Het kinderdagverblijf is gevestigd in de oude Mulo school. De groepen bevinden zich op de eerste verdieping van de oude school.
Het kinderdagverblijf bestaat uit twee stamgroepen; een verticale groep en een peutergroep. De groepen hebben beide een eigen groepsruimte. Op rustige dagen worden de groepen
samengevoegd.
Huidige inspectie
Het betreft een onaangekondigd inspectiebezoek waarbij de kernzaken uit de Wet Kinderopvang beoordeeld zijn.

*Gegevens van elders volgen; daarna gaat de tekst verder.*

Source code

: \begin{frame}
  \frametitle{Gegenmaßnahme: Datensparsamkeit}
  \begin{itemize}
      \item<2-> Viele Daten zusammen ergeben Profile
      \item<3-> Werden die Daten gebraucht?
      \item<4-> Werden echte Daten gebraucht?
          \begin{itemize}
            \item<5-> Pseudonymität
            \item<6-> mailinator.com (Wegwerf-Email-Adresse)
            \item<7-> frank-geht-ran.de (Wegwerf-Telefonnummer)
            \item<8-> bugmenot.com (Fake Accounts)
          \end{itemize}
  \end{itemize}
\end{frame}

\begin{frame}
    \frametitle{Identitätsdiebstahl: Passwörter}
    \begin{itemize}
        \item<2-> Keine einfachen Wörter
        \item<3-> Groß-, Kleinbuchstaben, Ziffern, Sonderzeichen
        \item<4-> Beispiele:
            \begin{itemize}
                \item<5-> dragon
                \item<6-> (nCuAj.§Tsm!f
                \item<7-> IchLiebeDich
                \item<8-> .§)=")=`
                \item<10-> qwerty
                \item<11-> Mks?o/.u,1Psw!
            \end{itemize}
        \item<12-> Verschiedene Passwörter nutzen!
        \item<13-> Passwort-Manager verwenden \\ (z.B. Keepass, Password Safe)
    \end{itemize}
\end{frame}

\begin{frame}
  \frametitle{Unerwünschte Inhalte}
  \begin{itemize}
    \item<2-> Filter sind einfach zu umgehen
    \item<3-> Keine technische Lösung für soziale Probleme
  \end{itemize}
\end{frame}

Tijdens het inspectiebezoek zijn de VOG's en diploma's, de opvang in groepen en de
beroepskracht-kindratio beoordeeld. Tevens heeft er een observatie van de pedagogische praktijk plaats gevonden.
KDV De Mulo Burgt krijgt sinds kort subsidie van de gemeente om voorschoolse educatie aan te bieden. De beroepskrachten zijn hiervoor in opleiding en moeten nog starten met het VVE programma Uk&Puk. Hierdoor wordt er op dit moment aan een aantal voorwaarden voorschoolse educatie nog niet voldaan.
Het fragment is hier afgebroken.